Trent Researcher Takes Innovative Approach to the Future of Food

January 21, 2019

Master of Science student Alexandra Kuhne’s research looks to improve food security using microorganisms

Alex Kuhne

By the year 2100, the population of Earth could top 11 billion.  That’s nearly 50% more people than inhabit the planet today, meaning more mouths to feed than current agricultural techniques can produce food for –  1.2 billion more by some counts.

But food insecurity isn’t some problem of the semi-distant future that we can pass along to future generations – it’s already here. Nearly a billion people worldwide experience chronic food deprivation each year. Trent’s Alexandra Kuhne is taking an innovative approach to mitigating the harm that undernourishment causes.

Taking advantage of microscopic food producing powerhouses

“Food security is a primary challenge facing our world,” says the second year Master of Science student in Trent’s Environmental and Life Sciences graduate program.

“How do we source the protein and oil necessary to sustain our booming population? Algae seems to be our answer. Its natural ability to produce protein and oil can be applied to help feed our world. We need to take advantage of our microscopic food producing powerhouses.”

Under the supervision of Trent’s vice president of Research and Innovation Dr. Neil Emery, Ms. Kuhne is collaborating with advanced ingredient start-up Noblegen. Leveraging its unique fermentation process, the Peterborough-based company is uniquely positioned to disrupt the global ingredient market by making nutritious, sustainably-produced and highly functional proteins, carbohydrates and oils from a single source.

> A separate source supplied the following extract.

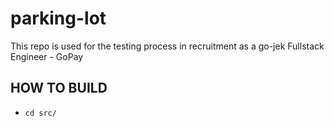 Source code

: # parking-lot
This repo is used for the testing process in recruitment as a go-jek Fullstack Engineer - GoPay

## HOW TO BUILD
  * `cd src/`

Noblegen calls its process “Facilitated Expression”. It influences fermentation to create multiple customized ingredients for food and nutraceuticals from a single fermented batch of microorganisms, and offers customers ‘bespoke’ ingredients to meet producers’ functional and sensory challenges.

Improving food security with microorganisms

Already, Ms. Kuhne’s partnership with the company is yielding results. Her research has provided a better understanding of the diversity of cytokinins in microalgae. The study of cytokinins, which promote cell division, has previously been focused primarily on plants.

“It’s become apparent that the microalgae have special properties that allow it to be tightly controlled and provide a range of products,” says Ms. Kuhne, who initially connected with the company through a course on infectious diseases she took in her undergraduate degree. Its instructor was Dr. Andressa Lacerda, Noblegen’s co-founder and chief development officer.

Ms. Kuhne credits Dr. Lacerda’s encouragement for fostering her curiosity for science, and like Dr. Lacerda, Ms. Kuhne believes that controlled fermentation of microorganisms could have significant benefits beyond alleviating food security.

“My research is in line with Noblegen’s mission,” says Ms. Kuhne, ”to positively impact people and the planet by redefining the future of nutrition and helping reduce ingredients’ environmental footprint. Both my research and the provisional patent application will provide the foundation to re-imagine food products harvested from a single, clean source. Through increased knowledge in cell biology and genetics, there is vast potential to improve food nutrition. By understanding how cells work, we can take advantage using a multi-disciplinary approach in animal, plant, and medical sciences to develop a whole host of applications.”